L’idée avait déjà été lancée en avril dernier par une start-up britannique, Onfido, qui l’imaginait comme un outil de déconfinement. Les personnes immunisées auraient reçu un document numérique ou papier qui les autoriserait à reprendre une vie quasi normale. En Estonie, l’application ImmunityPasseport est actuellement utilisée. Les personnes qui se sont fait tester peuvent partager leurs résultats à l’aide d’un code QR à leurs familles, amis, collègues, patrons… Pour les rassurer avant de mettre fin à l’éloignement.
Respect de la vie privée, confidentialité des données médicales, incitation à l’infection volontaire, discriminations… Un passeport immunitaire soulèverait de nombreuses questions sensibles. S’il serait moralement difficile à appliquer à l’échelle d’une population, pourrait-il être instauré au sein de certains groupes?
Le député fédéral Georges Dallemagne, médecin de formation (CDH), souhaite que la question puisse être envisagée pour les maisons de repos. Il a relayé une analyse effectuée dans un établissement bruxellois. La sérologie des résidents et du personnel a été mesurée, d’abord en juin puis en octobre. Globalement, 37% des personnes sont immunisées et aucune d’entre elles n’a perdu ses anticorps en quatre mois. Chez certaines, le taux a augmenté, chez d’autres il a diminué, « sans tendance nette dans un sens ou dans l’autre ».
Si on a une immunité, avec des anticorps, on ne peut pas transmettre le virus.
« Il est totalement disproportionné de confiner ces résidents qui ont de l’immunité, s’indigne Georges Dallemagne. Bien sûr, ils doivent continuer à être prudents. Mais des mesures additionnelles, comme limiter les contacts sociaux, semblent tout à fait exagérées. Certaines personnes âgées en meurent, d’être isolées! Leur seul plaisir de vivre est de voir leurs enfants, leurs petits-enfants. Par ailleurs, les personnes ont le droit de savoir qu’elles possèdent une immunité plutôt efficace, et de ne plus être stressées par cette deuxième vague.

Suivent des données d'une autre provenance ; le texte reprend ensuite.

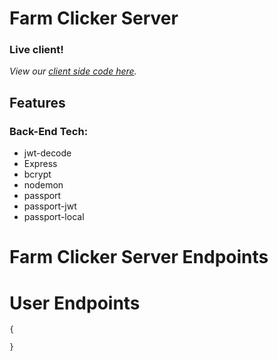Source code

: # Farm Clicker Server


### Live client!



*View our [client side code here]().*

## Features



### Back-End Tech:
- jwt-decode
- Express
- bcrypt
- nodemon
- passport
- passport-jwt
- passport-local

Farm Clicker Server Endpoints
========================

# User Endpoints



```
{
  
}
```



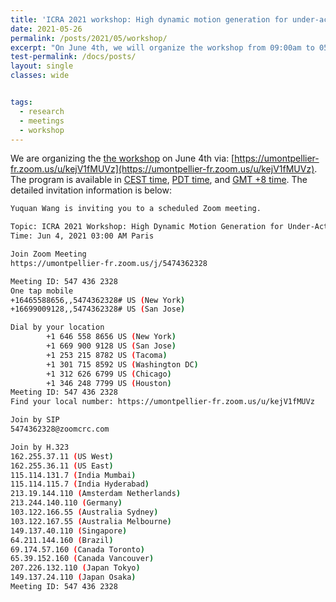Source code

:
 ```yaml
---
title: 'ICRA 2021 workshop: High dynamic motion generation for under-actuated robots'
date: 2021-05-26
permalink: /posts/2021/05/workshop/
excerpt: "On June 4th, we will organize the workshop from 09:00am to 05:00pm in time zone: GMT +8."
test-permalink: /docs/posts/
layout: single 
classes: wide


tags:
  - research  
  - meetings 
  - workshop 
---
```


We are organizing the [the workshop](https://impact-aware-robotics.github.io) on June 4th via: [https://umontpellier-fr.zoom.us/u/kejV1fMUVz](https://umontpellier-fr.zoom.us/u/kejV1fMUVz). 
The program is available in [CEST time](https://impact-aware-robotics.github.io/program-cest/), [PDT time](https://impact-aware-robotics.github.io/program-pdt/), and [GMT +8 time](https://impact-aware-robotics.github.io/program/). 
The detailed invitation information is below:

```sh
Yuquan Wang is inviting you to a scheduled Zoom meeting.

Topic: ICRA 2021 Workshop: High Dynamic Motion Generation for Under-Actuated Robots
Time: Jun 4, 2021 03:00 AM Paris

Join Zoom Meeting
https://umontpellier-fr.zoom.us/j/5474362328

Meeting ID: 547 436 2328
One tap mobile
+16465588656,,5474362328# US (New York)
+16699009128,,5474362328# US (San Jose)

Dial by your location
        +1 646 558 8656 US (New York)
        +1 669 900 9128 US (San Jose)
        +1 253 215 8782 US (Tacoma)
        +1 301 715 8592 US (Washington DC)
        +1 312 626 6799 US (Chicago)
        +1 346 248 7799 US (Houston)
Meeting ID: 547 436 2328
Find your local number: https://umontpellier-fr.zoom.us/u/kejV1fMUVz

Join by SIP
5474362328@zoomcrc.com

Join by H.323
162.255.37.11 (US West)
162.255.36.11 (US East)
115.114.131.7 (India Mumbai)
115.114.115.7 (India Hyderabad)
213.19.144.110 (Amsterdam Netherlands)
213.244.140.110 (Germany)
103.122.166.55 (Australia Sydney)
103.122.167.55 (Australia Melbourne)
149.137.40.110 (Singapore)
64.211.144.160 (Brazil)
69.174.57.160 (Canada Toronto)
65.39.152.160 (Canada Vancouver)
207.226.132.110 (Japan Tokyo)
149.137.24.110 (Japan Osaka)
Meeting ID: 547 436 2328
```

C’est le droit fondamental du patient. Et cela permettrait aussi de se concentrer sur les personnes à risques. Enfin, quel intérêt de réaliser des PCR réguliers sur des résidents immunisés? Cela coûte cher et peut être traumatisant. » L’élu a tenté de faire remonter ces questions au niveau politique. En vain. Un ministre compétent a aussi plaidé pour une gestion de crise dans les maisons de repos basée sur l’immunité. Idem. Tant pis pour les guéris.